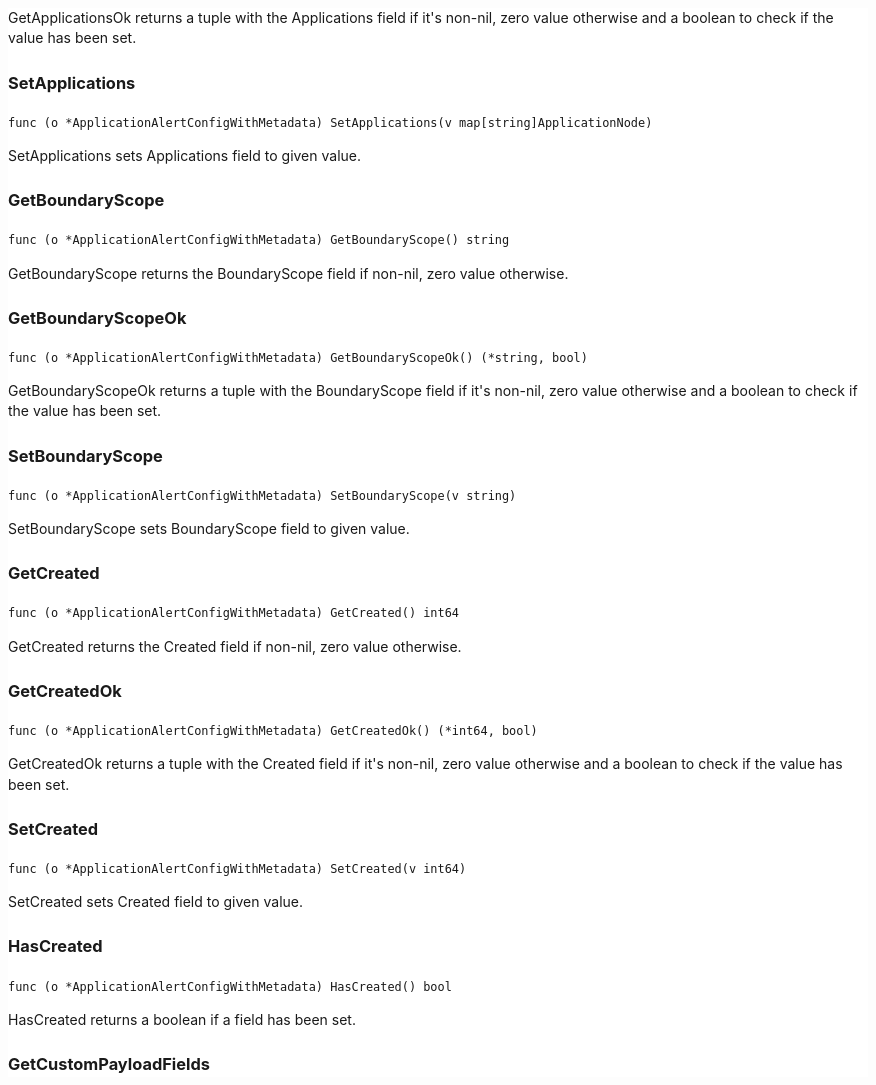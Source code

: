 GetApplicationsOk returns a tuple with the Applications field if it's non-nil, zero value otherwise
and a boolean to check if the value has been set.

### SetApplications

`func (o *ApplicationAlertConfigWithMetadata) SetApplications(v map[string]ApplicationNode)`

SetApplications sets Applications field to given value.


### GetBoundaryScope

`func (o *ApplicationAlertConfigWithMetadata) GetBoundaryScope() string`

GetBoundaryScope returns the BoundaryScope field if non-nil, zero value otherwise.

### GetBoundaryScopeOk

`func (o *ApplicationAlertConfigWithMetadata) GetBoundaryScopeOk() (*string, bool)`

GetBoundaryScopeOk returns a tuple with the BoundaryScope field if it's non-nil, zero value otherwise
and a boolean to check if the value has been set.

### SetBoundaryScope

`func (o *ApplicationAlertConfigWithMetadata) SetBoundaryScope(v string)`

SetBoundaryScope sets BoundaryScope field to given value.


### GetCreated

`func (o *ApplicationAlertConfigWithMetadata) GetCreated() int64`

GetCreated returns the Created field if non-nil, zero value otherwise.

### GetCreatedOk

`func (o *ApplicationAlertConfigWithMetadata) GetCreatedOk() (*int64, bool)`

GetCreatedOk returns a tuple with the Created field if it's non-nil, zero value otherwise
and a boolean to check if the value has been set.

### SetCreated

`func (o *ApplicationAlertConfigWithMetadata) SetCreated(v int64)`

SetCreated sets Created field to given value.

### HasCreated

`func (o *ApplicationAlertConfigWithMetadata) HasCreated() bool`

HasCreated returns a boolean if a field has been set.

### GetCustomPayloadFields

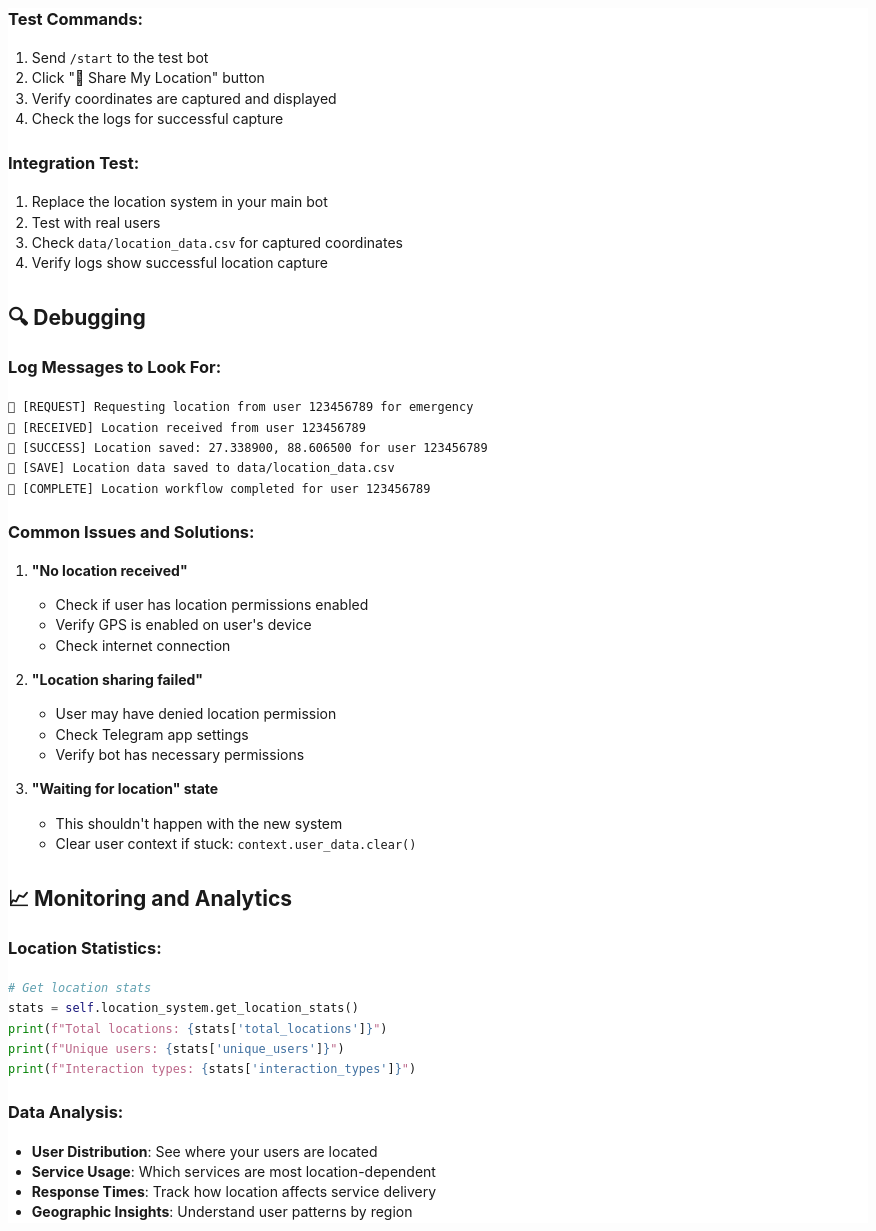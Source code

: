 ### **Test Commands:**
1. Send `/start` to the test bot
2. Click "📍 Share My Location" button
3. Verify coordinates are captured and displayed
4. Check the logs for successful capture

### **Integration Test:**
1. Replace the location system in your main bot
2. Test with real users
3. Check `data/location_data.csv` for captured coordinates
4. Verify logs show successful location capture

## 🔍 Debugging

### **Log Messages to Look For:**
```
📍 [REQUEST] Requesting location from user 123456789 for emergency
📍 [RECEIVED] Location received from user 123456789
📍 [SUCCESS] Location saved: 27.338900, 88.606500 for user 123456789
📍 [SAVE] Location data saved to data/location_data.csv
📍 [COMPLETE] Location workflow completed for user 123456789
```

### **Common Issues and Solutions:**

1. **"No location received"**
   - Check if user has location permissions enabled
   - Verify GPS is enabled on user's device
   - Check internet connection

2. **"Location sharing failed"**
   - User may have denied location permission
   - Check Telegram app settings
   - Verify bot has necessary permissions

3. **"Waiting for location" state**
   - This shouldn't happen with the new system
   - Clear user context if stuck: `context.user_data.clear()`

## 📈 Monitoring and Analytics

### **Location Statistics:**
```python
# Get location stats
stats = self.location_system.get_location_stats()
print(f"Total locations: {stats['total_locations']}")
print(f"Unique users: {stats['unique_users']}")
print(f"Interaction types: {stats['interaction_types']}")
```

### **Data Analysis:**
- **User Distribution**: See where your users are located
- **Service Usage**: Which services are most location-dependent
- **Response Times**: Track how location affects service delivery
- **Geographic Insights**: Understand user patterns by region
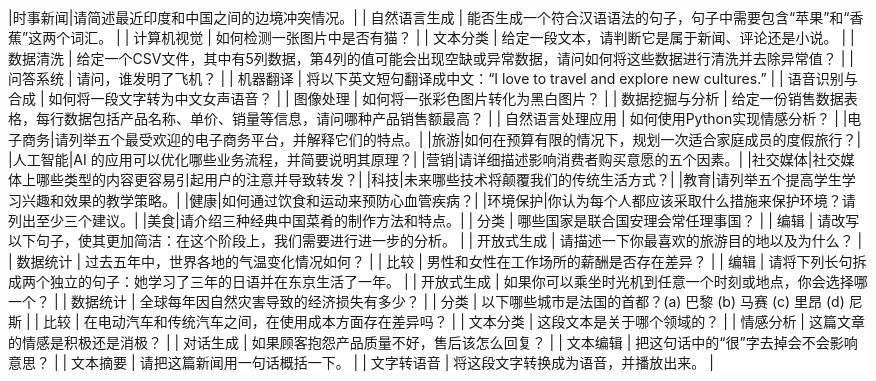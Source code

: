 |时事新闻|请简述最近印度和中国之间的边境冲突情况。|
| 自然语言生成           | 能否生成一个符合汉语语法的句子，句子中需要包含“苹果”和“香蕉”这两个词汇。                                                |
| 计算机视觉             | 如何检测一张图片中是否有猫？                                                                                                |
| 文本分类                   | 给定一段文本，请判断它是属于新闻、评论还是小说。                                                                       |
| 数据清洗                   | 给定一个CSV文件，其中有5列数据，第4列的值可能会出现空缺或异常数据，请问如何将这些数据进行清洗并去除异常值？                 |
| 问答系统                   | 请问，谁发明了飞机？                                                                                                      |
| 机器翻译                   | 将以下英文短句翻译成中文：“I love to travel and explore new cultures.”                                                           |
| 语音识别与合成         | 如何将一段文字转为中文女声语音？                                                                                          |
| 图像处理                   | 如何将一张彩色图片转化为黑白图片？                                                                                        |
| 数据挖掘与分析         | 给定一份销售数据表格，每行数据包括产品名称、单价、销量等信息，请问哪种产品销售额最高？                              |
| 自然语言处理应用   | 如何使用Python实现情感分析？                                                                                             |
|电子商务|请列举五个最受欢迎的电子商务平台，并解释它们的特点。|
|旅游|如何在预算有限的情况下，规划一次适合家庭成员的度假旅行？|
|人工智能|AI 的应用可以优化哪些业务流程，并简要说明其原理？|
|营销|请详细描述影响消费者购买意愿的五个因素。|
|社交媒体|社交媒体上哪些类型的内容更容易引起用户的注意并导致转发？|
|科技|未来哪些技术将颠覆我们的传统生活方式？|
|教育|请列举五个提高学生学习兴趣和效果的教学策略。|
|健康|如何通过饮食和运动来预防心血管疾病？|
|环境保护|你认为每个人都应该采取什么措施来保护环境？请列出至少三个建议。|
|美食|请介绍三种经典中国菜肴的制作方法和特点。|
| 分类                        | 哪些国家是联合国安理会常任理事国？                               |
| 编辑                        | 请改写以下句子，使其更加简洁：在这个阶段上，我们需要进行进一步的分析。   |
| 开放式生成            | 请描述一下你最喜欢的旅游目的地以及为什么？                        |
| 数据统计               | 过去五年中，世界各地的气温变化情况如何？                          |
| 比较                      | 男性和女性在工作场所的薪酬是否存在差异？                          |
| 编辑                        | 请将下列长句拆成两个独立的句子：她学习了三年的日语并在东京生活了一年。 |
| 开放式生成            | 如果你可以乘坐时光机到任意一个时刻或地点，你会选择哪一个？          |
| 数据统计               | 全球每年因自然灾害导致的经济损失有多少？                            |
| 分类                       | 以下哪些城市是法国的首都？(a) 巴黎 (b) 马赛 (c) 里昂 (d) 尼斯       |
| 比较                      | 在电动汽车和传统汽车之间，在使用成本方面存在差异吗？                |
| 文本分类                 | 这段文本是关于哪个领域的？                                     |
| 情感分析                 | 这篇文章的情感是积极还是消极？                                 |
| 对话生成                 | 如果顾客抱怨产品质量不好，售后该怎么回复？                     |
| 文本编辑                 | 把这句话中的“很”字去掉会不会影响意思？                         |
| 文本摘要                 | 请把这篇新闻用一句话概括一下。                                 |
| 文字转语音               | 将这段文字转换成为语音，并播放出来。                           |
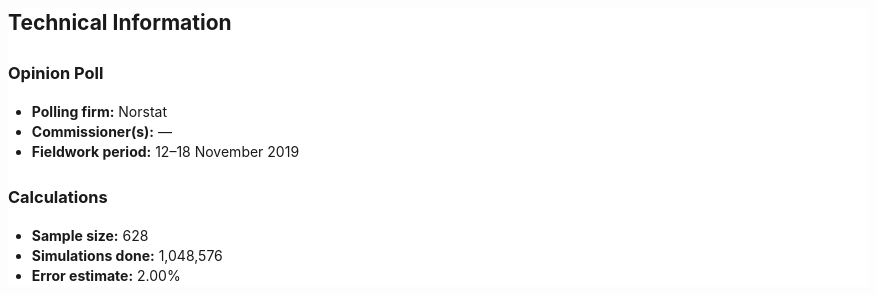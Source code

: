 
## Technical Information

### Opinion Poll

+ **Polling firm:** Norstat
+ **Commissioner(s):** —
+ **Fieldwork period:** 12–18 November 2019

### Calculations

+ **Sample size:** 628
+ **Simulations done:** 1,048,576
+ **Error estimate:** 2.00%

————————

#### [Task to complete]
Which lines of the listing above hold the word "数据统计"? Copy each of them.

#### [Written response]
| 数据统计               | 过去五年中，世界各地的气温变化情况如何？                          |
| 数据统计               | 全球每年因自然灾害导致的经济损失有多少？                            |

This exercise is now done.